About this exercise:
Go over the entries below line by line, copying each one that contains the word "description".

*** Input data ***

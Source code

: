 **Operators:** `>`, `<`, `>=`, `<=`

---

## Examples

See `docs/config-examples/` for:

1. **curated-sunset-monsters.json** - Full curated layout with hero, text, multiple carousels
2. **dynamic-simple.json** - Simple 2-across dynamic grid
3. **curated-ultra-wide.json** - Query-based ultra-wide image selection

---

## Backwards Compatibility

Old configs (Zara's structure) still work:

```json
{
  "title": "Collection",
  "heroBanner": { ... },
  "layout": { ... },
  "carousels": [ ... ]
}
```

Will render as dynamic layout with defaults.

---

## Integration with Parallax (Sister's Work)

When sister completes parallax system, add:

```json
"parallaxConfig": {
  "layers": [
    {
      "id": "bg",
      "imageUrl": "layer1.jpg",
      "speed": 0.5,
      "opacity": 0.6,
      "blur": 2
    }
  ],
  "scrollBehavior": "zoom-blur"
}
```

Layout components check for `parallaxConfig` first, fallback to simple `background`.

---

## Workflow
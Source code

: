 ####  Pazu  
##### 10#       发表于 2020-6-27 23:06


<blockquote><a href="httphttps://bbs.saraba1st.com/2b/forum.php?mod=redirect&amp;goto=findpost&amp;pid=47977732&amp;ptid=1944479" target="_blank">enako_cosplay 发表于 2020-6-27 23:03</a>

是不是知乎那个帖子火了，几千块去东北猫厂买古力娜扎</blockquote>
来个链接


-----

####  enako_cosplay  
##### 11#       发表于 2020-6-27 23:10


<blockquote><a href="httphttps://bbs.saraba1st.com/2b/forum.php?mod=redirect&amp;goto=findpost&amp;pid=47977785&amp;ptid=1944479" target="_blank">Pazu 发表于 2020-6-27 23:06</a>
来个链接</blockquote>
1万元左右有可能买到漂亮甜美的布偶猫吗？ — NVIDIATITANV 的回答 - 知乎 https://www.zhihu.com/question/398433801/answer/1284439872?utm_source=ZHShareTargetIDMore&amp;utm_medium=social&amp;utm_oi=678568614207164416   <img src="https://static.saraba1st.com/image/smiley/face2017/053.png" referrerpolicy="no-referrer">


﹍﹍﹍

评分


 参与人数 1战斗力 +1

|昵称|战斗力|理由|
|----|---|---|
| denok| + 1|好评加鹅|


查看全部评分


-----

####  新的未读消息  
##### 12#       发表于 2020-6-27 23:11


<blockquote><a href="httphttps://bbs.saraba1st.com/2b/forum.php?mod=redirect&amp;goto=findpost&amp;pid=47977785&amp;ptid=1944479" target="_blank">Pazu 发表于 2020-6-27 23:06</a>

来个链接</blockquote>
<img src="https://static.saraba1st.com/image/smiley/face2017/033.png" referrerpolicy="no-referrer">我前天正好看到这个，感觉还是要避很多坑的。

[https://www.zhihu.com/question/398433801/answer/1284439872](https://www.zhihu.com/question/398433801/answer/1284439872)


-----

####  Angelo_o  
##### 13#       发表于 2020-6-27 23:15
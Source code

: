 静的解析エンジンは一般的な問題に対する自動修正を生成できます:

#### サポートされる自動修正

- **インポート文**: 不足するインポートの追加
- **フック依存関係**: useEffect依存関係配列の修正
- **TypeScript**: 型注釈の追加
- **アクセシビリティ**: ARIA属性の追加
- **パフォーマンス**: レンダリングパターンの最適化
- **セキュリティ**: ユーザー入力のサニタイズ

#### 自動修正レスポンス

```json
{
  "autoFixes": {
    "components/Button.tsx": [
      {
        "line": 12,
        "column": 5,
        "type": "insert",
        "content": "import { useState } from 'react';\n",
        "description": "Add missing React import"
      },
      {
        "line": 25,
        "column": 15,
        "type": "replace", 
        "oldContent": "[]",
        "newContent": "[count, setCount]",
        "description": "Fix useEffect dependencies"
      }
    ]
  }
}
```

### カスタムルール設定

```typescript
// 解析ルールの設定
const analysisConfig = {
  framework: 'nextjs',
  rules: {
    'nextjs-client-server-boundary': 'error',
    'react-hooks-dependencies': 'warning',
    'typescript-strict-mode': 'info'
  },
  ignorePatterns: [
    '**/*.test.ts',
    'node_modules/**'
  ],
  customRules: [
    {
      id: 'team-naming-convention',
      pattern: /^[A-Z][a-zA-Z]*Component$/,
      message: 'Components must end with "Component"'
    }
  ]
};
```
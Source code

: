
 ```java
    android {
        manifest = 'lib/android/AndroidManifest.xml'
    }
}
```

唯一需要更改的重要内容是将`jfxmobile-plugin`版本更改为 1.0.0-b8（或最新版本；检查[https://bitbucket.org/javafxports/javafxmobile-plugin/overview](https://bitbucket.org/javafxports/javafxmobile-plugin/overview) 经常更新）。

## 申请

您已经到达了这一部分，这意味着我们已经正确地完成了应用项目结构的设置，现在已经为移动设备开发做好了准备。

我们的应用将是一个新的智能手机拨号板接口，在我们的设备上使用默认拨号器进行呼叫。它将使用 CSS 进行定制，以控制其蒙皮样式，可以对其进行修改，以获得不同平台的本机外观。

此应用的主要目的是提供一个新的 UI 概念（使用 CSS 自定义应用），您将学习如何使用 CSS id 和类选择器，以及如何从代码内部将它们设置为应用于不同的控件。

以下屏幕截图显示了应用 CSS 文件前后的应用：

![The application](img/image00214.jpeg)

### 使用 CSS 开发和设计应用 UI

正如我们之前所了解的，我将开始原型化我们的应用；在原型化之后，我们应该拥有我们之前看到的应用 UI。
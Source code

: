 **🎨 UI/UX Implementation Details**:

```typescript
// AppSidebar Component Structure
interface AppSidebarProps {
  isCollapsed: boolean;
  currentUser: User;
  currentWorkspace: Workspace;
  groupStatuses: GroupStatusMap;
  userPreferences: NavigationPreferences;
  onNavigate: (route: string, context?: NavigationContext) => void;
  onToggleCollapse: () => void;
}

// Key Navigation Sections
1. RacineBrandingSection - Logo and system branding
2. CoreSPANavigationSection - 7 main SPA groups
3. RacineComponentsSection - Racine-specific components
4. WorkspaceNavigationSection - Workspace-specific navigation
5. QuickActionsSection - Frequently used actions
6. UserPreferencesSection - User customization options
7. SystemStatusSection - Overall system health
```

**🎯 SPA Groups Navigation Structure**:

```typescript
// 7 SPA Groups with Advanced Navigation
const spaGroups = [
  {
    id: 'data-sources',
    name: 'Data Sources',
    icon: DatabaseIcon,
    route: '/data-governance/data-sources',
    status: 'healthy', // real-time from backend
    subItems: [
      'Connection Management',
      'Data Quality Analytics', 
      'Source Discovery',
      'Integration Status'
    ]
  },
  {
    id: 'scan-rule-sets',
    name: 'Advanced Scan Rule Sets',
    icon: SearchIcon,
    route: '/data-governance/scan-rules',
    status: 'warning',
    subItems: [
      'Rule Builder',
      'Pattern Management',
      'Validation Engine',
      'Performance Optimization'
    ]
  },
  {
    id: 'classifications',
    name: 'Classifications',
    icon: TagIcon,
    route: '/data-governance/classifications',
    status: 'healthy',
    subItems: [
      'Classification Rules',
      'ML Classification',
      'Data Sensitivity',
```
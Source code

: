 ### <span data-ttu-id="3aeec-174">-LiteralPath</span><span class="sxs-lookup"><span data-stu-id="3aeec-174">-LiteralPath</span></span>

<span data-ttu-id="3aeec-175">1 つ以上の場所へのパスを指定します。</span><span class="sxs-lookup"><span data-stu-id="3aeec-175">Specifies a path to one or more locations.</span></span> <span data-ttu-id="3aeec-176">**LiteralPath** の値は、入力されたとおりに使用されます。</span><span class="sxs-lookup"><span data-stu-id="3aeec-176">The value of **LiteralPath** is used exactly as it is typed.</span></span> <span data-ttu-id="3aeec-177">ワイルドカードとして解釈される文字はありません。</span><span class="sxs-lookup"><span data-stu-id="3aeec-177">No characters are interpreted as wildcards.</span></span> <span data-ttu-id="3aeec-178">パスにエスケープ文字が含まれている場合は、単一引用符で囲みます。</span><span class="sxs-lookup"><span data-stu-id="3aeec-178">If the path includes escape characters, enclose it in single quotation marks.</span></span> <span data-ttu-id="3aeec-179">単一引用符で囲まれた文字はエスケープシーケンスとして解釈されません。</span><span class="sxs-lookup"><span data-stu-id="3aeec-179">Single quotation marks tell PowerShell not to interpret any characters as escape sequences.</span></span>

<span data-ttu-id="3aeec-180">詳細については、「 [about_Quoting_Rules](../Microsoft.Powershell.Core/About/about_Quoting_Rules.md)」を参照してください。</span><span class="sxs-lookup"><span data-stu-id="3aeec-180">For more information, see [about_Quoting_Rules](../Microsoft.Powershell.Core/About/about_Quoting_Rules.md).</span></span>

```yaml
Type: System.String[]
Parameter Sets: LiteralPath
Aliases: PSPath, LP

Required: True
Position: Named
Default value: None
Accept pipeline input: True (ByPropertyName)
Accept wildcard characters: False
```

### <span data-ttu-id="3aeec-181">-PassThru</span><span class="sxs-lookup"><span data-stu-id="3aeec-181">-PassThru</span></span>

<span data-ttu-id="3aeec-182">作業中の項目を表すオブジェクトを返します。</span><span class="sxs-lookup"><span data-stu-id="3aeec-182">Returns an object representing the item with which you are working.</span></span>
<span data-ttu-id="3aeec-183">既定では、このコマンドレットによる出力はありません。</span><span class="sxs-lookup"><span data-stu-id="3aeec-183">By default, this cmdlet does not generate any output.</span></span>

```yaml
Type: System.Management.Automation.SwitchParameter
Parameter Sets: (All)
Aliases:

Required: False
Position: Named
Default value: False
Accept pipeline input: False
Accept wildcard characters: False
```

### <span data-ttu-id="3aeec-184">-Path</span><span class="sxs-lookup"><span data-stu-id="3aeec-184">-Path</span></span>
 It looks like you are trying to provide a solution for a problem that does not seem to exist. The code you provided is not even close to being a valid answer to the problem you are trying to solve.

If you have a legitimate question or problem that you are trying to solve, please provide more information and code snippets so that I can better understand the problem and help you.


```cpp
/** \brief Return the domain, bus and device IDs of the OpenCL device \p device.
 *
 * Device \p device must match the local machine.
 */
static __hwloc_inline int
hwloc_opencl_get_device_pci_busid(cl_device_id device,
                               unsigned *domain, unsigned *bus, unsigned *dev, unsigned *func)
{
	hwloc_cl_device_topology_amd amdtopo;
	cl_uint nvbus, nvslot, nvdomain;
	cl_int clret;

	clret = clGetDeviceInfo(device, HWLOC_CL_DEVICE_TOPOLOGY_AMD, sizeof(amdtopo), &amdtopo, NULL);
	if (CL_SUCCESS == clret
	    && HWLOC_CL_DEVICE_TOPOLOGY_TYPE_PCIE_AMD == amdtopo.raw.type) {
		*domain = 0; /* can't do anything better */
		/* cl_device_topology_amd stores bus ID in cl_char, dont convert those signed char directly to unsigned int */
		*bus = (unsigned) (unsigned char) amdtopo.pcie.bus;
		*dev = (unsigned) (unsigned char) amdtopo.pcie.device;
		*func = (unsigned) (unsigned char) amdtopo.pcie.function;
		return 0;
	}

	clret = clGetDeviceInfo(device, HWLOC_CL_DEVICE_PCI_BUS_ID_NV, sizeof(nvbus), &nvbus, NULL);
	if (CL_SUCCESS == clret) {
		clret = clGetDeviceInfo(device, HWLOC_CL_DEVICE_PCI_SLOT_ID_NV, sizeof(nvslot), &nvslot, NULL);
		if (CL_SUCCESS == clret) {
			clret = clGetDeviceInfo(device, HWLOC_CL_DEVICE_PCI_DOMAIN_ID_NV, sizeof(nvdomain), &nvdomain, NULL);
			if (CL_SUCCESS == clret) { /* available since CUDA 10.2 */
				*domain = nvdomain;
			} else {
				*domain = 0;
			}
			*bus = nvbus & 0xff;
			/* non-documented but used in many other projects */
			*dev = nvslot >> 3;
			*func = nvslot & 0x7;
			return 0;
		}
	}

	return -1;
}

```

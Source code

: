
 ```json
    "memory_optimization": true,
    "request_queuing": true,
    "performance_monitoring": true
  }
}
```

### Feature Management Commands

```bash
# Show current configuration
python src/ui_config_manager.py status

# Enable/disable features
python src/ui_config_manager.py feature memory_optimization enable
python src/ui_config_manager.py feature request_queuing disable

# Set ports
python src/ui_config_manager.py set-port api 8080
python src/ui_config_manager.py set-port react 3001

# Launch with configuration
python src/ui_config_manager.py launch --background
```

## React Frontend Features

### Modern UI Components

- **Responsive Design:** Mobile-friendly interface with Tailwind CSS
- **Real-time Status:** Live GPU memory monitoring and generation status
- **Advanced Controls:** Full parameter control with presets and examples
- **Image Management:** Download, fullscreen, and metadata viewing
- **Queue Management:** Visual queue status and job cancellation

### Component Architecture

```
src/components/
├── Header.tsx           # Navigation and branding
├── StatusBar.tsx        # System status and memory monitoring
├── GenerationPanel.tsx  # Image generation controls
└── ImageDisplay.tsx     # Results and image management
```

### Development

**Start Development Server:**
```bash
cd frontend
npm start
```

***

Result below:
        "description": "Add missing React import"
        "description": "Fix useEffect dependencies"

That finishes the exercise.